Assignment: Type the entries out once more. Match them exactly.
─── Dataset entries
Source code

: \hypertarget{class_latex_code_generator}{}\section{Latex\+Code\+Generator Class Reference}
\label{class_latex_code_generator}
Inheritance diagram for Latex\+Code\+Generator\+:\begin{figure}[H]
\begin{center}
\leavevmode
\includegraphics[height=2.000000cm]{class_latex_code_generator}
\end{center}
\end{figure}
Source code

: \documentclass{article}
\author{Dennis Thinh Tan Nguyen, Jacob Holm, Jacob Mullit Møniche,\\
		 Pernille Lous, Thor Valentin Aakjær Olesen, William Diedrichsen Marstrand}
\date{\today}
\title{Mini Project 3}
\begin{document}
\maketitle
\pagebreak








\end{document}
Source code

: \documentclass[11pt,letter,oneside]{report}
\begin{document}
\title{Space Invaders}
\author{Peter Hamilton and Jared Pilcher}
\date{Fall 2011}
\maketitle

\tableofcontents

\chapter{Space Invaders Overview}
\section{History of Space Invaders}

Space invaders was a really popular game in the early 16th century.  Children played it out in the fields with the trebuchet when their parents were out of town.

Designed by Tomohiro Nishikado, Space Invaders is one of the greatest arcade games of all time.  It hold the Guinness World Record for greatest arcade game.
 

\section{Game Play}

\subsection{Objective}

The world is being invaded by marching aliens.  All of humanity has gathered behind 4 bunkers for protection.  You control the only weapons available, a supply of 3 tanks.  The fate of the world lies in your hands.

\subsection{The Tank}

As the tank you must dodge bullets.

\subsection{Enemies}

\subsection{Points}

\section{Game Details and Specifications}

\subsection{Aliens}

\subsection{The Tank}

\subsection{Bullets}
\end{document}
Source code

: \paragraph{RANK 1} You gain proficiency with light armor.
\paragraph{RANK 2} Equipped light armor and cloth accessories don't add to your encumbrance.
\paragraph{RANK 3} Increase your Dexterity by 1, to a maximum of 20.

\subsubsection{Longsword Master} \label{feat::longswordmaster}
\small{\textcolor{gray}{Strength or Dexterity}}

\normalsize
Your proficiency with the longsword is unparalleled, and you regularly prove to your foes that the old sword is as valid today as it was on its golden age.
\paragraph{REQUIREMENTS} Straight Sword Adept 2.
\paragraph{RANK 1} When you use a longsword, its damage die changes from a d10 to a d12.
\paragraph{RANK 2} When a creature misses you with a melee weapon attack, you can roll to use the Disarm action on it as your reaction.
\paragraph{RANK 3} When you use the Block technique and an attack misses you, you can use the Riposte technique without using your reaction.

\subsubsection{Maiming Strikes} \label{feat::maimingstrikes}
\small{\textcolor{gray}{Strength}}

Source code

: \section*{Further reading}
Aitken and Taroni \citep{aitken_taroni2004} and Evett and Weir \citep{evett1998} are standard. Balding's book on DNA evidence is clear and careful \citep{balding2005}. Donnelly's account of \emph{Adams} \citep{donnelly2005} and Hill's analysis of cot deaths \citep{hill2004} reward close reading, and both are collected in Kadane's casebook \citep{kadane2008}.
──────
Response to the task:
Source code

: \hypertarget{class_latex_code_generator}{}\section{Latex\+Code\+Generator Class Reference}
\label{class_latex_code_generator}
Inheritance diagram for Latex\+Code\+Generator\+:\begin{figure}[H]
\begin{center}
\leavevmode
\includegraphics[height=2.000000cm]{class_latex_code_generator}
\end{center}
\end{figure}
Source code

: \documentclass{article}
\author{Dennis Thinh Tan Nguyen, Jacob Holm, Jacob Mullit Møniche,\\
		 Pernille Lous, Thor Valentin Aakjær Olesen, William Diedrichsen Marstrand}
\date{\today}
\title{Mini Project 3}
\begin{document}
\maketitle
\pagebreak








\end{document}
Source code

: \documentclass[11pt,letter,oneside]{report}
\begin{document}
\title{Space Invaders}
\author{Peter Hamilton and Jared Pilcher}
\date{Fall 2011}
\maketitle

\tableofcontents

\chapter{Space Invaders Overview}
\section{History of Space Invaders}

Space invaders was a really popular game in the early 16th century.  Children played it out in the fields with the trebuchet when their parents were out of town.

Designed by Tomohiro Nishikado, Space Invaders is one of the greatest arcade games of all time.  It hold the Guinness World Record for greatest arcade game.
 

\section{Game Play}

\subsection{Objective}

The world is being invaded by marching aliens.  All of humanity has gathered behind 4 bunkers for protection.  You control the only weapons available, a supply of 3 tanks.  The fate of the world lies in your hands.

\subsection{The Tank}

As the tank you must dodge bullets.

\subsection{Enemies}

\subsection{Points}

\section{Game Details and Specifications}

\subsection{Aliens}

\subsection{The Tank}

\subsection{Bullets}
\end{document}
Source code

: \paragraph{RANK 1} You gain proficiency with light armor.
\paragraph{RANK 2} Equipped light armor and cloth accessories don't add to your encumbrance.
\paragraph{RANK 3} Increase your Dexterity by 1, to a maximum of 20.

\subsubsection{Longsword Master} \label{feat::longswordmaster}
\small{\textcolor{gray}{Strength or Dexterity}}

\normalsize
Your proficiency with the longsword is unparalleled, and you regularly prove to your foes that the old sword is as valid today as it was on its golden age.
\paragraph{REQUIREMENTS} Straight Sword Adept 2.
\paragraph{RANK 1} When you use a longsword, its damage die changes from a d10 to a d12.
\paragraph{RANK 2} When a creature misses you with a melee weapon attack, you can roll to use the Disarm action on it as your reaction.
\paragraph{RANK 3} When you use the Block technique and an attack misses you, you can use the Riposte technique without using your reaction.

\subsubsection{Maiming Strikes} \label{feat::maimingstrikes}
\small{\textcolor{gray}{Strength}}

Source code

: \section*{Further reading}
Aitken and Taroni \citep{aitken_taroni2004} and Evett and Weir \citep{evett1998} are standard. Balding's book on DNA evidence is clear and careful \citep{balding2005}. Donnelly's account of \emph{Adams} \citep{donnelly2005} and Hill's analysis of cot deaths \citep{hill2004} reward close reading, and both are collected in Kadane's casebook \citep{kadane2008}.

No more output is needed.